Here are the relevant details:
madVR tells me the renderer isn't dropping any frames so the stutter has to be in the decoder.
I'm using a i7-4770k with the latest 10.18.10.3345 drivers
An i5-4300U with slightly older 9.18.10.3324 drivers does the same thing
Windows 7 x64 on both systems
MPC-HC 1.7.1 or 1.7.2 w/ internal LAV filters
DXVA2 (native), DXVA2 (copy-back), CUVID, and SW decoding in LAV work fine
Extracting the audio and video streams from the .vob and putting them in a .mkv will play back fine decoded with QuickSync
nevcairiel says the decoder is misbehaving, not LAV
egur
1st February 2014, 20:00
I've managed to reproduce the bug. It didn't happen in my 3:2 soft telecine content...
As a quick fix, use either LAV video decoder or disable the time stamp correction within fddshow config->Intel QuickSync
I'll create a version after some more testing.
nevcairiel
1st February 2014, 20:09
It doesn't work properly in LAV either when the QS decoder is used, although it has a different bug.
Stereodude
1st February 2014, 20:22
I've managed to reproduce the bug. It didn't happen in my 3:2 soft telecine content...
As a quick fix, use either LAV video decoder or disable the time stamp correction within fddshow config->Intel QuickSync
I'll create a version after some more testing.Thanks! I guess I should have clarified that I'm using the LAV video decoder with QuickSync not ffdshow.
egur
2nd February 2014, 11:41
I'll test with LAV too before posting a fix.
Deihmos
2nd February 2014, 22:26
Is it possible to disable auto loading of external subtitles in ffdshow? The ffdshow development is now dead and no one responds.
egur
3rd February 2014, 12:59
Is it possible to disable auto loading of external subtitles in ffdshow? The ffdshow development is now dead and no one responds.

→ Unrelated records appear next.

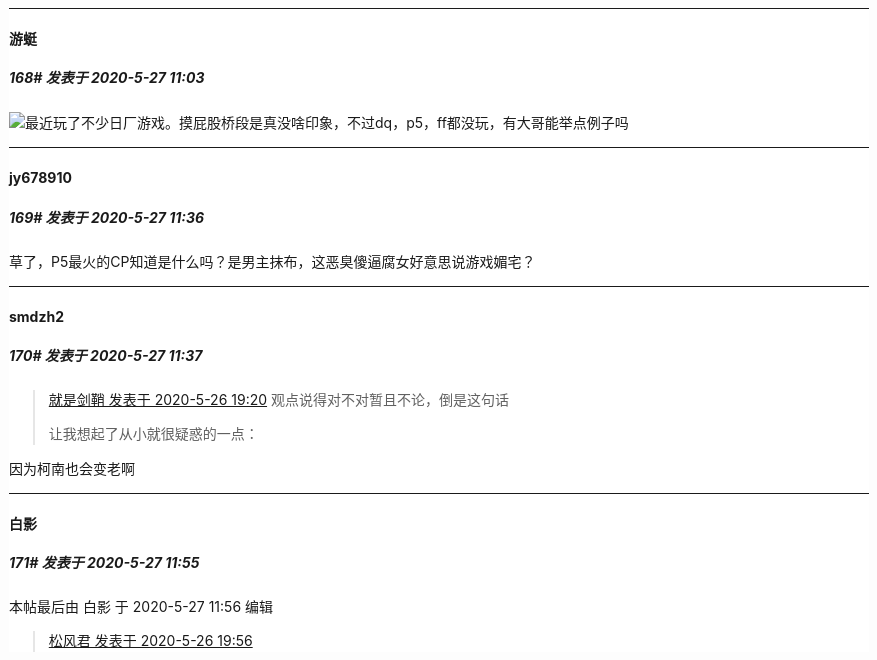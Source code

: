 





*****

####  游蜓  
##### 168#       发表于 2020-5-27 11:03



<img src="https://static.saraba1st.com/image/smiley/face2017/001.png" referrerpolicy="no-referrer">最近玩了不少日厂游戏。摸屁股桥段是真没啥印象，不过dq，p5，ff都没玩，有大哥能举点例子吗







*****

####  jy678910  
##### 169#       发表于 2020-5-27 11:36




草了，P5最火的CP知道是什么吗？是男主抹布，这恶臭傻逼腐女好意思说游戏媚宅？







*****

####  smdzh2  
##### 170#       发表于 2020-5-27 11:37



<blockquote><a href="httphttps://bbs.saraba1st.com/2b/forum.php?mod=redirect&amp;goto=findpost&amp;pid=47567929&amp;ptid=1937749" target="_blank">就是剑鞘 发表于 2020-5-26 19:20</a>
观点说得对不对暂且不论，倒是这句话


让我想起了从小就很疑惑的一点：</blockquote>
因为柯南也会变老啊







*****

####  白影  
##### 171#       发表于 2020-5-27 11:55



 本帖最后由 白影 于 2020-5-27 11:56 编辑 
<blockquote><a href="httphttps://bbs.saraba1st.com/2b/forum.php?mod=redirect&amp;goto=findpost&amp;pid=47569094&amp;ptid=1937749" target="_blank">松风君 发表于 2020-5-26 19:56</a>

Not using ffdshow for subs, but there's an option in config->subtitles: "Subtitle files". Doesn't unchecking this remove auto loading? Also, the player may force ffdshow to load the subs.
RealSnoopyDog
3rd February 2014, 13:09
Since i updated my PCs from Windows 7 to Windows 8.1, i get blurred and choppy playback of VC1 encoded full hd content with the quicksync decoder in the LAV filters. When i use software decoding or DXVA2, the playback is good again.
I tested several Intel drivers already, the "newest" one that windows 8.1 installs automatically (newer than the last offical release on the Intel homepage), the latest official from Intel and some olders.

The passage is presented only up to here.